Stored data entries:

____________________

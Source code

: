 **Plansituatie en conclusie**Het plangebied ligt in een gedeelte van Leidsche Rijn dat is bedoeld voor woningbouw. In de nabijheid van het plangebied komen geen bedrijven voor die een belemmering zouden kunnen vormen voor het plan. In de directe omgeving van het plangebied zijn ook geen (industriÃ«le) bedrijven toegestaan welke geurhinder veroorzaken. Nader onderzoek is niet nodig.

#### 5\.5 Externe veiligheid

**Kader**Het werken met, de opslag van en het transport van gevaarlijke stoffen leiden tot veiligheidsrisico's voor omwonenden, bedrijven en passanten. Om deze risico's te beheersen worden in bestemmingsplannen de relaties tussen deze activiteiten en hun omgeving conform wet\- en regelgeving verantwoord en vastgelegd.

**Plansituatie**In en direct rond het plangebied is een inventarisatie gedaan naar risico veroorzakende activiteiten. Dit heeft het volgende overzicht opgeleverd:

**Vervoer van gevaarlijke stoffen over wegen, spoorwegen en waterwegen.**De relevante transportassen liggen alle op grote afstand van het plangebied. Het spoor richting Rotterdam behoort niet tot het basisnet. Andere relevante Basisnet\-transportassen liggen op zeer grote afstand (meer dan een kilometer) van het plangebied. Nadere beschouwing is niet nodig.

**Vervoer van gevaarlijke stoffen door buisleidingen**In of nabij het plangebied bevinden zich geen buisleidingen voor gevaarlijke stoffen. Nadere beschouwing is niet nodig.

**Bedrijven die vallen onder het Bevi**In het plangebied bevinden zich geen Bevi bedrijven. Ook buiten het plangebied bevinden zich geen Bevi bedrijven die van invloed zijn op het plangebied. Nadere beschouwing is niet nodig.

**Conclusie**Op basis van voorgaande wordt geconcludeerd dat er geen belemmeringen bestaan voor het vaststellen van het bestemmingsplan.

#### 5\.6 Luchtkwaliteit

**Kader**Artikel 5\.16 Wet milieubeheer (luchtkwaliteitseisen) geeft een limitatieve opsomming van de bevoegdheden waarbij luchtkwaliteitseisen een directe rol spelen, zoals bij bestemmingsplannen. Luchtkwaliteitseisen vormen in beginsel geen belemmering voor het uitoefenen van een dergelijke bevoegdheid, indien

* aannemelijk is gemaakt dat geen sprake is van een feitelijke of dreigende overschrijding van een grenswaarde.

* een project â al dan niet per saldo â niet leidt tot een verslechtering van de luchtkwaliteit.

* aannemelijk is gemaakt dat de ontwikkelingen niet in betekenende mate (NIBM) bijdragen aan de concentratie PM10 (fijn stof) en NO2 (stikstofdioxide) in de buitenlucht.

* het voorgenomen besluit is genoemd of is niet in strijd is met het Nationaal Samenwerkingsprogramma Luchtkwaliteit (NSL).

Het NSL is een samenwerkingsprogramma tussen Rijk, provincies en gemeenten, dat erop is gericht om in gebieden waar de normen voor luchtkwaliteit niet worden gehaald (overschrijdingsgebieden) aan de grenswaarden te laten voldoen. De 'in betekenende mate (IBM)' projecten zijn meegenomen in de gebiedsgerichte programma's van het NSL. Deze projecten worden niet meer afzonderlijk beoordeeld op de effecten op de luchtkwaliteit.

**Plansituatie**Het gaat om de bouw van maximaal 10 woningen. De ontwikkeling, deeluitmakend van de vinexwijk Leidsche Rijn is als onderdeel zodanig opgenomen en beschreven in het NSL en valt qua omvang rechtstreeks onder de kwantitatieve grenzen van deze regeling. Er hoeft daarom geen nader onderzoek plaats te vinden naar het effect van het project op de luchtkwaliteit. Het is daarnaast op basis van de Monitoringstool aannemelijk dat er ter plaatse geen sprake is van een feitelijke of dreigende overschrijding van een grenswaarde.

____________________

■ Aim of the exercise
Output the records above precisely.

■ Solution below
Source code

: **Plansituatie en conclusie**Het plangebied ligt in een gedeelte van Leidsche Rijn dat is bedoeld voor woningbouw. In de nabijheid van het plangebied komen geen bedrijven voor die een belemmering zouden kunnen vormen voor het plan. In de directe omgeving van het plangebied zijn ook geen (industriÃ«le) bedrijven toegestaan welke geurhinder veroorzaken. Nader onderzoek is niet nodig.

#### 5\.5 Externe veiligheid

**Kader**Het werken met, de opslag van en het transport van gevaarlijke stoffen leiden tot veiligheidsrisico's voor omwonenden, bedrijven en passanten. Om deze risico's te beheersen worden in bestemmingsplannen de relaties tussen deze activiteiten en hun omgeving conform wet\- en regelgeving verantwoord en vastgelegd.

**Plansituatie**In en direct rond het plangebied is een inventarisatie gedaan naar risico veroorzakende activiteiten. Dit heeft het volgende overzicht opgeleverd:

**Vervoer van gevaarlijke stoffen over wegen, spoorwegen en waterwegen.**De relevante transportassen liggen alle op grote afstand van het plangebied. Het spoor richting Rotterdam behoort niet tot het basisnet. Andere relevante Basisnet\-transportassen liggen op zeer grote afstand (meer dan een kilometer) van het plangebied. Nadere beschouwing is niet nodig.

**Vervoer van gevaarlijke stoffen door buisleidingen**In of nabij het plangebied bevinden zich geen buisleidingen voor gevaarlijke stoffen. Nadere beschouwing is niet nodig.

**Bedrijven die vallen onder het Bevi**In het plangebied bevinden zich geen Bevi bedrijven. Ook buiten het plangebied bevinden zich geen Bevi bedrijven die van invloed zijn op het plangebied. Nadere beschouwing is niet nodig.

**Conclusie**Op basis van voorgaande wordt geconcludeerd dat er geen belemmeringen bestaan voor het vaststellen van het bestemmingsplan.

#### 5\.6 Luchtkwaliteit

**Kader**Artikel 5\.16 Wet milieubeheer (luchtkwaliteitseisen) geeft een limitatieve opsomming van de bevoegdheden waarbij luchtkwaliteitseisen een directe rol spelen, zoals bij bestemmingsplannen. Luchtkwaliteitseisen vormen in beginsel geen belemmering voor het uitoefenen van een dergelijke bevoegdheid, indien

* aannemelijk is gemaakt dat geen sprake is van een feitelijke of dreigende overschrijding van een grenswaarde.

* een project â al dan niet per saldo â niet leidt tot een verslechtering van de luchtkwaliteit.

* aannemelijk is gemaakt dat de ontwikkelingen niet in betekenende mate (NIBM) bijdragen aan de concentratie PM10 (fijn stof) en NO2 (stikstofdioxide) in de buitenlucht.

* het voorgenomen besluit is genoemd of is niet in strijd is met het Nationaal Samenwerkingsprogramma Luchtkwaliteit (NSL).

Het NSL is een samenwerkingsprogramma tussen Rijk, provincies en gemeenten, dat erop is gericht om in gebieden waar de normen voor luchtkwaliteit niet worden gehaald (overschrijdingsgebieden) aan de grenswaarden te laten voldoen. De 'in betekenende mate (IBM)' projecten zijn meegenomen in de gebiedsgerichte programma's van het NSL. Deze projecten worden niet meer afzonderlijk beoordeeld op de effecten op de luchtkwaliteit.

**Plansituatie**Het gaat om de bouw van maximaal 10 woningen. De ontwikkeling, deeluitmakend van de vinexwijk Leidsche Rijn is als onderdeel zodanig opgenomen en beschreven in het NSL en valt qua omvang rechtstreeks onder de kwantitatieve grenzen van deze regeling. Er hoeft daarom geen nader onderzoek plaats te vinden naar het effect van het project op de luchtkwaliteit. Het is daarnaast op basis van de Monitoringstool aannemelijk dat er ter plaatse geen sprake is van een feitelijke of dreigende overschrijding van een grenswaarde.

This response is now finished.